__THE TASK__
Lines containing the word "square" are to be copied from the data below.

*** SUPPLIED RECORDS

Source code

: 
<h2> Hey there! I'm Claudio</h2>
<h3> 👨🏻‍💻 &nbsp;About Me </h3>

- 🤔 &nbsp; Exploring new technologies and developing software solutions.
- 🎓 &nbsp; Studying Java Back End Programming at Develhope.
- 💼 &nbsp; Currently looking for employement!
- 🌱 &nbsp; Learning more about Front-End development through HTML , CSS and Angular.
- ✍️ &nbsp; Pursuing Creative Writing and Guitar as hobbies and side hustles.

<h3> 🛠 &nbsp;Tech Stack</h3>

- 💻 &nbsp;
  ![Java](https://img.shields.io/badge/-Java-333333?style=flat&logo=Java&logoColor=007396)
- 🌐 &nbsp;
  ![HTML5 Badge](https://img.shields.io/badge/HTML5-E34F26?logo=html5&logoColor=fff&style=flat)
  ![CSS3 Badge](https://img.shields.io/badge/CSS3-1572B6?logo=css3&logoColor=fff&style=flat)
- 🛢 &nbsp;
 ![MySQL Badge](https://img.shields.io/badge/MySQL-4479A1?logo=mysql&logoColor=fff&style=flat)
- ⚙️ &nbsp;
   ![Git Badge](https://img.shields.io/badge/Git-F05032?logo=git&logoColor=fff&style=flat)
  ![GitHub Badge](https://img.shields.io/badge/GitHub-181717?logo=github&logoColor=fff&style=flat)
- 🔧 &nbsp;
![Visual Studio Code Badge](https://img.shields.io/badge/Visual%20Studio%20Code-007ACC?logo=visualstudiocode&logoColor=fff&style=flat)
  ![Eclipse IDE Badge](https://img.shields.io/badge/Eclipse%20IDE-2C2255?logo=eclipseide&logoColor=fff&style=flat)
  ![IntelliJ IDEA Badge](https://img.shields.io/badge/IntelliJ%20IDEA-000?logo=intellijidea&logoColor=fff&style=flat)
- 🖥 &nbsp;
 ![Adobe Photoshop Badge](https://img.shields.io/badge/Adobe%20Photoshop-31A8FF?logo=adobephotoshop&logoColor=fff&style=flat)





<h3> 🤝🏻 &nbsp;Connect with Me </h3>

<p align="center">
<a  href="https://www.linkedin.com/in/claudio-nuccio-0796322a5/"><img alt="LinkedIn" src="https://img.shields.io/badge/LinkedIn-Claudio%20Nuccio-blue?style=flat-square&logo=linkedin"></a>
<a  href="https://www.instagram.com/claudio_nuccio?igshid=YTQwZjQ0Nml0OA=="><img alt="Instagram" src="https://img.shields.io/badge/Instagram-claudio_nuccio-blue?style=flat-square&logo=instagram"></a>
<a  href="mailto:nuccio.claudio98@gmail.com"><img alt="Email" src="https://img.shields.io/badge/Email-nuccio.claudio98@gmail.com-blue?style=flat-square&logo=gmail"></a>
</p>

******

__TASK SOLUTION__
<a  href="https://www.linkedin.com/in/claudio-nuccio-0796322a5/"><img alt="LinkedIn" src="https://img.shields.io/badge/LinkedIn-Claudio%20Nuccio-blue?style=flat-square&logo=linkedin"></a>
<a  href="https://www.instagram.com/claudio_nuccio?igshid=YTQwZjQ0Nml0OA=="><img alt="Instagram" src="https://img.shields.io/badge/Instagram-claudio_nuccio-blue?style=flat-square&logo=instagram"></a>
<a  href="mailto:nuccio.claudio98@gmail.com"><img alt="Email" src="https://img.shields.io/badge/Email-nuccio.claudio98@gmail.com-blue?style=flat-square&logo=gmail"></a>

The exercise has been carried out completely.